FCC Chairman Julius Genachowski will be the headliner at a Senate Commerce Committee hearing July 22, which is billed as a "rethinking" of the Children's Television Act in the digital age.

It will be Genachowski's first appearance before a congressional hearing as chairman. He was sworn in June 29.

The act, which passed in 1990, established mandatory minimums (three hours per week) for educational kids television on broadcast TV. The hearing is believed to be a broad inquiry into how and whether the bill needs to be updated to reflect the explosion in screens and channels beyond traditional broadcast to cable, satellite, computers, cell phones and other portable personal devices. A committee spokesperson had not returned a call at press time.

A source familiar with the witness list confirmed the chairman would lead off the hearing, with a second panel featuring representatives from Nickelodeon and Sesame Workshop--likely workshop president Gary Knell-- and at least one other witness, though at press time several members of the kids TV activist community said they were taken by surprise by the hearing and knew of no activist invitees.

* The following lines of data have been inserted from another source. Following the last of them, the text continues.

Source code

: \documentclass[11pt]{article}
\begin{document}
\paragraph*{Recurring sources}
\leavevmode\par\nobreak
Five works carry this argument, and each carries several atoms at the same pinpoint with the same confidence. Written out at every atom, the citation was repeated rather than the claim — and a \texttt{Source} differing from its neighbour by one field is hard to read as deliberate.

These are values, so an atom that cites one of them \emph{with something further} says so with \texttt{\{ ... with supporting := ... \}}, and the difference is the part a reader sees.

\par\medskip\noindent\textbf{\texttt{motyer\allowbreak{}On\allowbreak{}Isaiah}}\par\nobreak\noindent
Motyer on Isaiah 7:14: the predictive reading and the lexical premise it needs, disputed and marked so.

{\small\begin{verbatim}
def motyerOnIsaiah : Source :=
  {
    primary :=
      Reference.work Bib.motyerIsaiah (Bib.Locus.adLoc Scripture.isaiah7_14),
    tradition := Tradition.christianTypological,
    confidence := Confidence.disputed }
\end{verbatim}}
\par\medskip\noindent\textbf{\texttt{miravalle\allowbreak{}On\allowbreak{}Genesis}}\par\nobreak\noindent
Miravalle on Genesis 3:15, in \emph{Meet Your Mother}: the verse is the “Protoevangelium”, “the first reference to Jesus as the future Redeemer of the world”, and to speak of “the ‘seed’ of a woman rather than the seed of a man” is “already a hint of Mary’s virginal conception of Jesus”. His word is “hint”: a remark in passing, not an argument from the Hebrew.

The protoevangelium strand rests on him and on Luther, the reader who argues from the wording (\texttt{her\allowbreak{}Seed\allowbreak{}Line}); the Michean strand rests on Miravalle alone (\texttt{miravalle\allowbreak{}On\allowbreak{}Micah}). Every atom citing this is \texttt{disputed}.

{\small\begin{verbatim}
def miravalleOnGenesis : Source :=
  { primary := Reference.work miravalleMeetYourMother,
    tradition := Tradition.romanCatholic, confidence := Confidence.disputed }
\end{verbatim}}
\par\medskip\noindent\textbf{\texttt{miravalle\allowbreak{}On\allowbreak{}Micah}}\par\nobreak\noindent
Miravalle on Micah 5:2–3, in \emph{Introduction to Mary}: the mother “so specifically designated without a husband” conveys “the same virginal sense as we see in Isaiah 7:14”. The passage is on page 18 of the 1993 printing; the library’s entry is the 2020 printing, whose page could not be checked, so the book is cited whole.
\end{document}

Genachowski brings more than his new title to the issue. He is a founding board member of non-profit Common Sense Media. Common Sense provides media ratings and reviews across a variety of platforms for major media companies including top cable operators Cox, Comcast and Time Warner. In addition, it advocates for more parental, and if need be governmental, oversight of kids media choices.

The FCC has already done some rethinking, modifying its rules to include kids TV quotas for digital multicast streams, but Committee Chairman Jay Rockefeller (D-WVA) has signaled his interest in looking at kids and TV content issues. He is also on the record as concerned about interactive advertising and kids programming.

One of the kids media activists surprised by the hearing was Jeff Chester of the Center for Digital Democracy, who said he hoped the hearing signaled a rethinking of the bill in light of all the new places kids can be marketed to. He has been a loud and leading voice for more government attention on marketing to kids by media companies online, where increasingly more video content is residing.

"It's timely for Congress to re-examine how the TV and digital media industry are serving the educational needs of young people, as well as the impact advertising has on them," he told B&C. "But the world which saw they need to pass the original CTA has dramatically changed. Any examination of a CTA for the digital age must review the state of the online media and youth: especially social networks, online video, games, and mobile services.

"We hope this is the first in a series of hearings on ensuring young people are well-served by powerful digital age services."